*** Opening Records for the exercise ***
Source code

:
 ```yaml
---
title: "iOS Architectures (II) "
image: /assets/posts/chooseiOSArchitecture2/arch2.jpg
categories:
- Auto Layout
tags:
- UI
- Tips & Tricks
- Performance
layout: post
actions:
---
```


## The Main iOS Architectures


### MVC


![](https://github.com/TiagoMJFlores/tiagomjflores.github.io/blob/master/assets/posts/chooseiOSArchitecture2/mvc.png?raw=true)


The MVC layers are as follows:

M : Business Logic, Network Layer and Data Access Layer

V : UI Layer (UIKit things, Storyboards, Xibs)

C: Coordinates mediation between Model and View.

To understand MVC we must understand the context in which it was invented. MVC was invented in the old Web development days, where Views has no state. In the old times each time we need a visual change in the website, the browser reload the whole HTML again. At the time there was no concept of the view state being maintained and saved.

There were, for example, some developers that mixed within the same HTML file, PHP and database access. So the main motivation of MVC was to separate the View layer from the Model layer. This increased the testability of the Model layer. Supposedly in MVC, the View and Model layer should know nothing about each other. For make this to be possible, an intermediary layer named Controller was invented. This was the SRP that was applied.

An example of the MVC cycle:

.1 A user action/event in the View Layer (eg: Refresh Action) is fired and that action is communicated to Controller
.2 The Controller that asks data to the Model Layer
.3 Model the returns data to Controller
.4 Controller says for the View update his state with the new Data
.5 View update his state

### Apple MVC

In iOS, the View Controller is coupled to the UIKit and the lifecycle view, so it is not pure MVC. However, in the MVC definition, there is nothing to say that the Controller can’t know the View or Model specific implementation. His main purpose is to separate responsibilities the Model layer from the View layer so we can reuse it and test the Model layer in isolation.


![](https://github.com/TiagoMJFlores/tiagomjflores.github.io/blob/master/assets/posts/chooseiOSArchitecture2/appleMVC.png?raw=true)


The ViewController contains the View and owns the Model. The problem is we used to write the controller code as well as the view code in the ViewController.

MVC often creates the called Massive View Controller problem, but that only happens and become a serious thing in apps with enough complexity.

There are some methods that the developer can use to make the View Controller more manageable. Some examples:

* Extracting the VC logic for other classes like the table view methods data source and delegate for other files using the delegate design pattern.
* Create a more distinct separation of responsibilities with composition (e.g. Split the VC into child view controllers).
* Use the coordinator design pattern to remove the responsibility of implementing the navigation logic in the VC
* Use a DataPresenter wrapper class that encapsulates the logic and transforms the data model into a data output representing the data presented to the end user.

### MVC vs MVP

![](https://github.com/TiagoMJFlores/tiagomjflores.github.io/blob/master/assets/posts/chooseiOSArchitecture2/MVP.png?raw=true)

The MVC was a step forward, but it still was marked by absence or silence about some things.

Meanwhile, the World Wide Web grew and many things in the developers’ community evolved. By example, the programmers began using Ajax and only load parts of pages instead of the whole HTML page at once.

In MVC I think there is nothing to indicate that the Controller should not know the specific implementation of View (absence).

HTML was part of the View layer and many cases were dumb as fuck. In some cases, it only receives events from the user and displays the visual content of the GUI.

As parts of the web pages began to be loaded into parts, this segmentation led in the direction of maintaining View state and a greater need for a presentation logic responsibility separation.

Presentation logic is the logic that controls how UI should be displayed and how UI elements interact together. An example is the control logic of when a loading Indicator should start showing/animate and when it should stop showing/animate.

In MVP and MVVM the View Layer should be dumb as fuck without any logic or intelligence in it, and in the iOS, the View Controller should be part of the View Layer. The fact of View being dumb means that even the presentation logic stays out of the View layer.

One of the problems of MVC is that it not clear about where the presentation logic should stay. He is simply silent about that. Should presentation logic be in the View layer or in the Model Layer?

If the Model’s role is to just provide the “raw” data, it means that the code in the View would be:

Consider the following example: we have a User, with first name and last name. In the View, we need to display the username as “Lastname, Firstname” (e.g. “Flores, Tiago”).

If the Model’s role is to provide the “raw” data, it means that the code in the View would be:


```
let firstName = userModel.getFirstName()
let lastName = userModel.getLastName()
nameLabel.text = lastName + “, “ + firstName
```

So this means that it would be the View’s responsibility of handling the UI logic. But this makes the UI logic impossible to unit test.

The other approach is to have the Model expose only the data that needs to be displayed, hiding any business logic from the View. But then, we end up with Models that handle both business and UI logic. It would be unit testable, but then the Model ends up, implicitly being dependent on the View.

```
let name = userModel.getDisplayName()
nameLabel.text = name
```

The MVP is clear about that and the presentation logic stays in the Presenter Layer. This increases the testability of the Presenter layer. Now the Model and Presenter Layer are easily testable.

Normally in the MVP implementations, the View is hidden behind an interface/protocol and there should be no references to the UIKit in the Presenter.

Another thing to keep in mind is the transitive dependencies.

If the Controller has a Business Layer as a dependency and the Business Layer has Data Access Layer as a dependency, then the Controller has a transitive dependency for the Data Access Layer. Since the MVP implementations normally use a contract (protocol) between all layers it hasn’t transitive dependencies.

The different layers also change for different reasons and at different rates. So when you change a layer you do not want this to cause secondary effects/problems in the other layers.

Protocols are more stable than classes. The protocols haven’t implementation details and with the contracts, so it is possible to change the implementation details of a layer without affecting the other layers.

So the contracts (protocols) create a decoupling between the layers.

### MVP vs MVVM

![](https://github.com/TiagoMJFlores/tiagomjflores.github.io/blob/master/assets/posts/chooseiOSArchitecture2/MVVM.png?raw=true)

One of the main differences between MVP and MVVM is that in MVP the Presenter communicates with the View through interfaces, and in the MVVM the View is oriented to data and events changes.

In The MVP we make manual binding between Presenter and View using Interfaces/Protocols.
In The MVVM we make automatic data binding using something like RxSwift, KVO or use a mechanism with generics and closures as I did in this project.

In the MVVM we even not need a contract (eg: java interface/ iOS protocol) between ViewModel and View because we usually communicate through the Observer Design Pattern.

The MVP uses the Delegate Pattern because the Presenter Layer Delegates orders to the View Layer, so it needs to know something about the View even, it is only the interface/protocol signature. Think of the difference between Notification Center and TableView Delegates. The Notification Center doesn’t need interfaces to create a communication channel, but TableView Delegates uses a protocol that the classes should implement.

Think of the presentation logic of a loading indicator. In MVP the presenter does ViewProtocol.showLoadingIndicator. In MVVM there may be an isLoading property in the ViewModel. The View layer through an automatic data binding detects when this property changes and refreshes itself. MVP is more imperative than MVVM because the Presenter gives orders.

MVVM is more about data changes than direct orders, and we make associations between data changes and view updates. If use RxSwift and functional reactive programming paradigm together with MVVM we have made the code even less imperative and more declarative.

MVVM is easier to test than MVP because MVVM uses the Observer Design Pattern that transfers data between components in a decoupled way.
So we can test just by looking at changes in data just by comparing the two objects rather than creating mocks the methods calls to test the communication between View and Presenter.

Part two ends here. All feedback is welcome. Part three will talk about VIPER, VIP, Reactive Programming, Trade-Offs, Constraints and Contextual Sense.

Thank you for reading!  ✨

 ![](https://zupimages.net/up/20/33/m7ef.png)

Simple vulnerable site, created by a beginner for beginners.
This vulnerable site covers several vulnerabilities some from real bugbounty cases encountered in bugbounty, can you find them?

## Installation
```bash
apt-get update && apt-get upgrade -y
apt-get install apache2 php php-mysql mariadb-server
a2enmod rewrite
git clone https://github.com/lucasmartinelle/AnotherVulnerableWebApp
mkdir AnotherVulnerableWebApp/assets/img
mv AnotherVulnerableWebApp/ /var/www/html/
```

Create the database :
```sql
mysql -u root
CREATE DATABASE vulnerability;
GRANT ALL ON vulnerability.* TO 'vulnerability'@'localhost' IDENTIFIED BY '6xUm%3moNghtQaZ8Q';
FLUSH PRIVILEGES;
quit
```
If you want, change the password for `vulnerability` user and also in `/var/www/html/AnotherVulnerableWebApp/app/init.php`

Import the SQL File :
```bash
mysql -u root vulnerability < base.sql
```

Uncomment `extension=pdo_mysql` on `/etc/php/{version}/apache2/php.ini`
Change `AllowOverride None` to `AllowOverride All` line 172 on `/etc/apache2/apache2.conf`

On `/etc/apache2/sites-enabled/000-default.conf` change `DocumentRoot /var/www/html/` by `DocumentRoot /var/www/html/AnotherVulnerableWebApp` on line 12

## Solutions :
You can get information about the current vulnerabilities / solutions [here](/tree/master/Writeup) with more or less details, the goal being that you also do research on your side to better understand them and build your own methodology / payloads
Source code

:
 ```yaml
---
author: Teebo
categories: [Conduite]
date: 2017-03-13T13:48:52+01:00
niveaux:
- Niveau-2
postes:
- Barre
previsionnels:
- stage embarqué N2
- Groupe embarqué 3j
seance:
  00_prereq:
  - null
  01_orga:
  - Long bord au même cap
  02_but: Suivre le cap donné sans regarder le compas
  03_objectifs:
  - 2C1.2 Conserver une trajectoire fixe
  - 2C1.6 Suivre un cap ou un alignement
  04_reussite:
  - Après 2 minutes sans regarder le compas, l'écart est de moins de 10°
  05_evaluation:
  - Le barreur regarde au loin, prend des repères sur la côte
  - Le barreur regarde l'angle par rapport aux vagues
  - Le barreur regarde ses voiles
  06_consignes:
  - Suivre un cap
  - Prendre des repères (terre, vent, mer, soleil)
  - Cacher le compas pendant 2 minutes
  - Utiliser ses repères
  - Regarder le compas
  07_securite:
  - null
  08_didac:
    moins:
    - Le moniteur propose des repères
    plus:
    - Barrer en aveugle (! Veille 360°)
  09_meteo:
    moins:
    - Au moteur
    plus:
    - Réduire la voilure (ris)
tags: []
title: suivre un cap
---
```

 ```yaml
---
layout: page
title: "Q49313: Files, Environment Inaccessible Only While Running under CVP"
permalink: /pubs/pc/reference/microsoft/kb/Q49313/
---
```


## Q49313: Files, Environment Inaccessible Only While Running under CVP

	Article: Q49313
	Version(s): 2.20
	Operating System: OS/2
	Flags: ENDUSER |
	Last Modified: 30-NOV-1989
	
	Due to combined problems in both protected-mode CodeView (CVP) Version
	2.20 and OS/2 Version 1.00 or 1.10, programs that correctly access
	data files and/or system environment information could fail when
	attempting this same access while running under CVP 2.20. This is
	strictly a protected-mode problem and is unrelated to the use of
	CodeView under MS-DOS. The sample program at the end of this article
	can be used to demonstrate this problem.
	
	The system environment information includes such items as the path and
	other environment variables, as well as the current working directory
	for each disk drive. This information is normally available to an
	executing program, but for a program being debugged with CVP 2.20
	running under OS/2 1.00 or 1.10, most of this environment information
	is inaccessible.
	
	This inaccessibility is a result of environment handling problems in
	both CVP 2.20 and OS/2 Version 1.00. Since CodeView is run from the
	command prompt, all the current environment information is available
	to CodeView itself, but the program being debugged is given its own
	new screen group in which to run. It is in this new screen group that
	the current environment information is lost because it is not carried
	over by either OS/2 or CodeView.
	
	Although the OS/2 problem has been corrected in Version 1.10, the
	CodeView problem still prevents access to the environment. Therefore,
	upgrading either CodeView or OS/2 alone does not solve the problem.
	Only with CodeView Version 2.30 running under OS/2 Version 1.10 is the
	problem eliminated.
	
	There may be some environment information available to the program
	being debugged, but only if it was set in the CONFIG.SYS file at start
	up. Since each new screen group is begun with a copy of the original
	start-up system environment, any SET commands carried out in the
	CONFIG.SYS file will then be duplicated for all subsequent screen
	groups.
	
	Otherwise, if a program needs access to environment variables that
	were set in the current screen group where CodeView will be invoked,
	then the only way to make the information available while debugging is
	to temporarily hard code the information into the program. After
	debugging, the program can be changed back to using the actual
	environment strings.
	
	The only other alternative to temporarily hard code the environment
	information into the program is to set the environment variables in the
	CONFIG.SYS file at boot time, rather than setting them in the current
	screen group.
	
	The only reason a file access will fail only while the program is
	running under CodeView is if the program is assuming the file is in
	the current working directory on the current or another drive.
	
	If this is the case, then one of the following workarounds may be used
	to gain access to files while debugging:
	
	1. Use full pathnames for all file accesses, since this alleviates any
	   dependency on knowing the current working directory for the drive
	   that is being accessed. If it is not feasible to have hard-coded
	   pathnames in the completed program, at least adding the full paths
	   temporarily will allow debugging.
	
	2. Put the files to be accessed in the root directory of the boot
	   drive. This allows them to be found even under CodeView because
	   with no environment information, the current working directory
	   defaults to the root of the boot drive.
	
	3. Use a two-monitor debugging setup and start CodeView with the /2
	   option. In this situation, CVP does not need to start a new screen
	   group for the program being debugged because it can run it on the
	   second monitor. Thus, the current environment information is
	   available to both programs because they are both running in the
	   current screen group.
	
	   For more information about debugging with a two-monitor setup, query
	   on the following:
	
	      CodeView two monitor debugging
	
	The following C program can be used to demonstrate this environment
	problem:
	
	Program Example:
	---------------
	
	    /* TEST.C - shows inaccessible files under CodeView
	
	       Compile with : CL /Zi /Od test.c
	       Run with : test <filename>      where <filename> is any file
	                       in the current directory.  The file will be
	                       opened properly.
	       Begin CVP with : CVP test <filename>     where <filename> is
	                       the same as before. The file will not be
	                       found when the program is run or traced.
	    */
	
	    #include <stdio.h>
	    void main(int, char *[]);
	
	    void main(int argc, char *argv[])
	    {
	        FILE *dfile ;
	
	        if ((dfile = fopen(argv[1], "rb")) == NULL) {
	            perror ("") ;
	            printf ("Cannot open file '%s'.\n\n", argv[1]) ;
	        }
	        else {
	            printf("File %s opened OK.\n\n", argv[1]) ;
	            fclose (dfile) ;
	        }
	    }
*** Closing Records for the exercise ***
■ **The task**
From the data above, show each line that contains "responsibilities".

■ **Exercise answer**
In iOS, the View Controller is coupled to the UIKit and the lifecycle view, so it is not pure MVC. However, in the MVC definition, there is nothing to say that the Controller can’t know the View or Model specific implementation. His main purpose is to separate responsibilities the Model layer from the View layer so we can reuse it and test the Model layer in isolation.
* Create a more distinct separation of responsibilities with composition (e.g. Split the VC into child view controllers).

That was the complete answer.